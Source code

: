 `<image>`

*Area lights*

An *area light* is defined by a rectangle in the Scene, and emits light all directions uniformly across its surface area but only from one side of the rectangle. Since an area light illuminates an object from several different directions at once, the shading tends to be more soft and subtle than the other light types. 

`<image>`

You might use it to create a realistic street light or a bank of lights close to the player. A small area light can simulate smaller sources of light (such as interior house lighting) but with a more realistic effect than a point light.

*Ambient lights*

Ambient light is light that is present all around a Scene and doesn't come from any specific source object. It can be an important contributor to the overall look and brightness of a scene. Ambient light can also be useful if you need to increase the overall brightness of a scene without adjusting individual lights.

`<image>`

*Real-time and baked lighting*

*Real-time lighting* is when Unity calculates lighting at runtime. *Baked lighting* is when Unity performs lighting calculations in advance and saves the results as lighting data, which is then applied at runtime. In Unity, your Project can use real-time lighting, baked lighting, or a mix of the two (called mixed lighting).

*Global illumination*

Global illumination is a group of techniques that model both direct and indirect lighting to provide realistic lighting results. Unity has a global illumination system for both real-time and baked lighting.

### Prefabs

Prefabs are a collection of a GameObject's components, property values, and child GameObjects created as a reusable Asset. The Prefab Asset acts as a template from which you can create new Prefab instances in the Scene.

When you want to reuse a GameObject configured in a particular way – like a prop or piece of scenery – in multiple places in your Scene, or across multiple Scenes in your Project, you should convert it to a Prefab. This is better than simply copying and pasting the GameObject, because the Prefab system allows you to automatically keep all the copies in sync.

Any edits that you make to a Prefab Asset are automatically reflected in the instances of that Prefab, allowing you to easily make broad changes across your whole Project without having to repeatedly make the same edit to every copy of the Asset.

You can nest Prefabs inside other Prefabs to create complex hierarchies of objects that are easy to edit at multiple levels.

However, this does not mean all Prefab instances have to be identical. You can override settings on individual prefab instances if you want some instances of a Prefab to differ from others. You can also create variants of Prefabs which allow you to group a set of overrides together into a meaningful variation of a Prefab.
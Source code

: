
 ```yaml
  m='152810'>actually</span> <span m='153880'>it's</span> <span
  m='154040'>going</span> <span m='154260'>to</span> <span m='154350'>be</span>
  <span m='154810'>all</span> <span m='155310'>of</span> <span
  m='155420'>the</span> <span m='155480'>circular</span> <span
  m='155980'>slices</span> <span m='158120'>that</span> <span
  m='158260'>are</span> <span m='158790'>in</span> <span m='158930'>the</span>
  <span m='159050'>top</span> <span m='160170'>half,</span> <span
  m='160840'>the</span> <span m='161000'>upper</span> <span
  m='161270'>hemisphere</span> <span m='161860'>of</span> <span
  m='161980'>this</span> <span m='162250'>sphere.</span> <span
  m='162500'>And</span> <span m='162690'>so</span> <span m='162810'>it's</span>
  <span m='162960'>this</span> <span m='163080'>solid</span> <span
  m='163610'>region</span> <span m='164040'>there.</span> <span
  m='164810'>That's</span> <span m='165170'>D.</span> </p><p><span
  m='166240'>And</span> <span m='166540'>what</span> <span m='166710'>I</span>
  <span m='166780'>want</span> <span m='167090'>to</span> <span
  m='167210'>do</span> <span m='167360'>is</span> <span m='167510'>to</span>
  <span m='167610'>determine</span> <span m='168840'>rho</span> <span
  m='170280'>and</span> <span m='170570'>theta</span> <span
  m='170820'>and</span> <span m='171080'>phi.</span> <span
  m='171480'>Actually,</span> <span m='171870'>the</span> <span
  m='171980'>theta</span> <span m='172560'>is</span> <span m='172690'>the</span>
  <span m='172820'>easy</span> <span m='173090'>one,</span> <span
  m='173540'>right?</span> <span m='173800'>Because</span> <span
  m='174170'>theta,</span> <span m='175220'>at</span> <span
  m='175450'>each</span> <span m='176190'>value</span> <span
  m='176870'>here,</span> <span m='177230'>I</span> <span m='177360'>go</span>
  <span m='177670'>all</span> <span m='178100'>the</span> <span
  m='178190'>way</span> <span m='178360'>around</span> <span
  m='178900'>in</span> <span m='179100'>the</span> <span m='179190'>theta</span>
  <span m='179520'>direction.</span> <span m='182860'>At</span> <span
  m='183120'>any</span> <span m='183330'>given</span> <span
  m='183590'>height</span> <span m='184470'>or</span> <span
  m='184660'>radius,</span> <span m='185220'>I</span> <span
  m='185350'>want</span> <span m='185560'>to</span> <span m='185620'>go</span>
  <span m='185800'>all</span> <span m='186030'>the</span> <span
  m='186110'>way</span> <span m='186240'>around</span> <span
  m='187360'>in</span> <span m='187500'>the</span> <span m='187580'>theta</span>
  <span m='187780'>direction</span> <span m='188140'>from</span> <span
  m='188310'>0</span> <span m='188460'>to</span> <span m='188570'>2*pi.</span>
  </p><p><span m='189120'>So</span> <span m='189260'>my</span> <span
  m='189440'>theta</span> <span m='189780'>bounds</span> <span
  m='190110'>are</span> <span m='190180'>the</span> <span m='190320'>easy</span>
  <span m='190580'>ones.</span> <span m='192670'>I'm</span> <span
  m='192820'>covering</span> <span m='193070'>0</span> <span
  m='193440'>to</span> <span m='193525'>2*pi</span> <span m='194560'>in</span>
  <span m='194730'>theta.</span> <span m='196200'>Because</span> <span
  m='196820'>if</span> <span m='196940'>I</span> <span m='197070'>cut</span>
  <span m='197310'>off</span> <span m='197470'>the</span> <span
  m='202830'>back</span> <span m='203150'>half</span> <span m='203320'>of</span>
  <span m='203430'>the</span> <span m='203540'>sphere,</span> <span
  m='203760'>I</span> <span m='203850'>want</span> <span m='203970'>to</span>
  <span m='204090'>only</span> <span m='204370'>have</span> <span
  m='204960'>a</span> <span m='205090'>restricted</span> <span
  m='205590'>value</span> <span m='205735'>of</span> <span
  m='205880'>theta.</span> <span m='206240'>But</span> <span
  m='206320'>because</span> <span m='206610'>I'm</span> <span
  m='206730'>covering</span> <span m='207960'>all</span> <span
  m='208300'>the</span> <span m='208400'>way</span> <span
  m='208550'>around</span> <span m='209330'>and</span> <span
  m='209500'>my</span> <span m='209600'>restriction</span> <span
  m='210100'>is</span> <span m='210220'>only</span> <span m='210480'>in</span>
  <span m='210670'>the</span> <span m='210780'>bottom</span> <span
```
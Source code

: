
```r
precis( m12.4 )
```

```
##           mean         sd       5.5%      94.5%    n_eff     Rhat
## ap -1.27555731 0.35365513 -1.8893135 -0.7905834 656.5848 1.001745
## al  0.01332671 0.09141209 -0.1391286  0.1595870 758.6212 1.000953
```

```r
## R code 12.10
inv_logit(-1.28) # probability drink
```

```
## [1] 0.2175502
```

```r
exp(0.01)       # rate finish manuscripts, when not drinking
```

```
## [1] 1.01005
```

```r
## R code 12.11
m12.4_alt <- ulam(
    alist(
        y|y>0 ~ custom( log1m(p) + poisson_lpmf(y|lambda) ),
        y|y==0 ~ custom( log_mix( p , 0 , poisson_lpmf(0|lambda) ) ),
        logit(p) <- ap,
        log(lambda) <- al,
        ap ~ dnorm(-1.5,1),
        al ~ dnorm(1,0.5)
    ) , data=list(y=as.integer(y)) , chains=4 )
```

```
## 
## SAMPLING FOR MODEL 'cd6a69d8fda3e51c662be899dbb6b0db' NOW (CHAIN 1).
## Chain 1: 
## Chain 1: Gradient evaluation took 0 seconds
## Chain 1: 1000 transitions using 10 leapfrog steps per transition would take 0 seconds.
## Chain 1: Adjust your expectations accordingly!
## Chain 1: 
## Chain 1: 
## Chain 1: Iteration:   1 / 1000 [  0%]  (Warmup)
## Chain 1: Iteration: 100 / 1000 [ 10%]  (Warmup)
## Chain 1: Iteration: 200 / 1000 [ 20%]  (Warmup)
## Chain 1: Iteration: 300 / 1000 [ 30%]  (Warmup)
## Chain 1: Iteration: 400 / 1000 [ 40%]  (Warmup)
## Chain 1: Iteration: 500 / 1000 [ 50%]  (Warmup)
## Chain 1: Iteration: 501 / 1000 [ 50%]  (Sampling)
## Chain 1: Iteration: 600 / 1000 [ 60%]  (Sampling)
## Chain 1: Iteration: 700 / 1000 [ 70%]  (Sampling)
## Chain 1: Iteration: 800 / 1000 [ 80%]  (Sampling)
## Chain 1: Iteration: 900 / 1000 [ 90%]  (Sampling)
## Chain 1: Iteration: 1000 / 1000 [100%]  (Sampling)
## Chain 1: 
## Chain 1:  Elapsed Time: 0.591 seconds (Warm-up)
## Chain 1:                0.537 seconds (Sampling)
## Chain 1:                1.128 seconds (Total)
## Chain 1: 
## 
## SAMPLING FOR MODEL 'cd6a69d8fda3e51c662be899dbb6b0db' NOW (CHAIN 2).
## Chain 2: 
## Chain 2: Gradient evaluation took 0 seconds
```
▬▬▬▬▬▬▬▬▬▬
WHAT YOU ARE ASKED TO DO:
Looking at the data above, work out how many lines contain "baked" and answer with the figure only.

TASK SOLUTION:
3